Collected data
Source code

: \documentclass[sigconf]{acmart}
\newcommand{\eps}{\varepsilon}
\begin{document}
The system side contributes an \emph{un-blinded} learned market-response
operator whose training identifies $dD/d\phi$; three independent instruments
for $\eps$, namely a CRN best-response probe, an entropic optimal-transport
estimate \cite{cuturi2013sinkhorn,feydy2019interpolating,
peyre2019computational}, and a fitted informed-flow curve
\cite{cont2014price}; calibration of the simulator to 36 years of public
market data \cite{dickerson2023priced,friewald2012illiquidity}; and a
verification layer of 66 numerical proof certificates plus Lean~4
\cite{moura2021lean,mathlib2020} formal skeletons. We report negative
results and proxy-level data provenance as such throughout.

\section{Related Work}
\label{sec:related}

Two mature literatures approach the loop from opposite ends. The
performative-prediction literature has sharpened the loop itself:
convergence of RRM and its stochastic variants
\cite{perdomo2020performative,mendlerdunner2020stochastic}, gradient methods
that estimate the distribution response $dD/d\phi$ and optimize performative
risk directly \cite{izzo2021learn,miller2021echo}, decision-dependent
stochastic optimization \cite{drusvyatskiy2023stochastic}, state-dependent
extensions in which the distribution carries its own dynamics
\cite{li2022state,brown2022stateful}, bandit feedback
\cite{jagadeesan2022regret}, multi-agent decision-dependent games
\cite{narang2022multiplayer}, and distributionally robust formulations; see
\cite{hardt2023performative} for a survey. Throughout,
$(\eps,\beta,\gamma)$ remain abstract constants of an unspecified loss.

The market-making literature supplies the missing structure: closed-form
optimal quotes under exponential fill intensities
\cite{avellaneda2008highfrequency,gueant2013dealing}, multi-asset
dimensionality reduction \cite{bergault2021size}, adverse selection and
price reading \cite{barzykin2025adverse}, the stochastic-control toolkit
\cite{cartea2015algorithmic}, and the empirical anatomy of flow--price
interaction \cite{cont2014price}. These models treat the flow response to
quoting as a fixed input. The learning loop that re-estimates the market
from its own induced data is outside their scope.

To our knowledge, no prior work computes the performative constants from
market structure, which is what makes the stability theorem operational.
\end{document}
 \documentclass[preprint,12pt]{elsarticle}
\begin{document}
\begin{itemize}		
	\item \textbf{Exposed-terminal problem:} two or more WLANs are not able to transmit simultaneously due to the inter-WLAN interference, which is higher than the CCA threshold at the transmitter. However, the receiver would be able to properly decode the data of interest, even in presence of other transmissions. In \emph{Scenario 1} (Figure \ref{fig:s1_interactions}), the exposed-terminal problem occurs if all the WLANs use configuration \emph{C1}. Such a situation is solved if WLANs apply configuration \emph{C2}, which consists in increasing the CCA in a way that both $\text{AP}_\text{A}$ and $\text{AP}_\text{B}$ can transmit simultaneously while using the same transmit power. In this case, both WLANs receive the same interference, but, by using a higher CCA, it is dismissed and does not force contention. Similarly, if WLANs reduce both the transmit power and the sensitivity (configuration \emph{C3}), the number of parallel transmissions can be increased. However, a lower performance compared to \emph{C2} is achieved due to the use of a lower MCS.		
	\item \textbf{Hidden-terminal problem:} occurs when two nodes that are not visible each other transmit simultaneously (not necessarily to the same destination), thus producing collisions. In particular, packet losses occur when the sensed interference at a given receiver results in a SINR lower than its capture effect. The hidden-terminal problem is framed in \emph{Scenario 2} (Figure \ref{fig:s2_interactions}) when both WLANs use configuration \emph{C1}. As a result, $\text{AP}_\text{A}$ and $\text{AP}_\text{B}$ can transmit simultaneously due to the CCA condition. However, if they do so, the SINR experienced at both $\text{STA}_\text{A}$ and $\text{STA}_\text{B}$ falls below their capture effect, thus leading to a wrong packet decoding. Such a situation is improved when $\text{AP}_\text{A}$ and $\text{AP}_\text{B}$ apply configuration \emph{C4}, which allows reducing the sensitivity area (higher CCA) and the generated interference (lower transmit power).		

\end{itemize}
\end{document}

## AIM OF THE TASK
Extract exactly and only the lines above from the line containing "Two mature literatures" through the line containing "adverse selection and", both end lines included.

## TASK SOLUTION
Two mature literatures approach the loop from opposite ends. The
performative-prediction literature has sharpened the loop itself:
convergence of RRM and its stochastic variants
\cite{perdomo2020performative,mendlerdunner2020stochastic}, gradient methods
that estimate the distribution response $dD/d\phi$ and optimize performative
risk directly \cite{izzo2021learn,miller2021echo}, decision-dependent
stochastic optimization \cite{drusvyatskiy2023stochastic}, state-dependent
extensions in which the distribution carries its own dynamics
\cite{li2022state,brown2022stateful}, bandit feedback
\cite{jagadeesan2022regret}, multi-agent decision-dependent games
\cite{narang2022multiplayer}, and distributionally robust formulations; see
\cite{hardt2023performative} for a survey. Throughout,
$(\eps,\beta,\gamma)$ remain abstract constants of an unspecified loss.

The market-making literature supplies the missing structure: closed-form
optimal quotes under exponential fill intensities
\cite{avellaneda2008highfrequency,gueant2013dealing}, multi-asset
dimensionality reduction \cite{bergault2021size}, adverse selection and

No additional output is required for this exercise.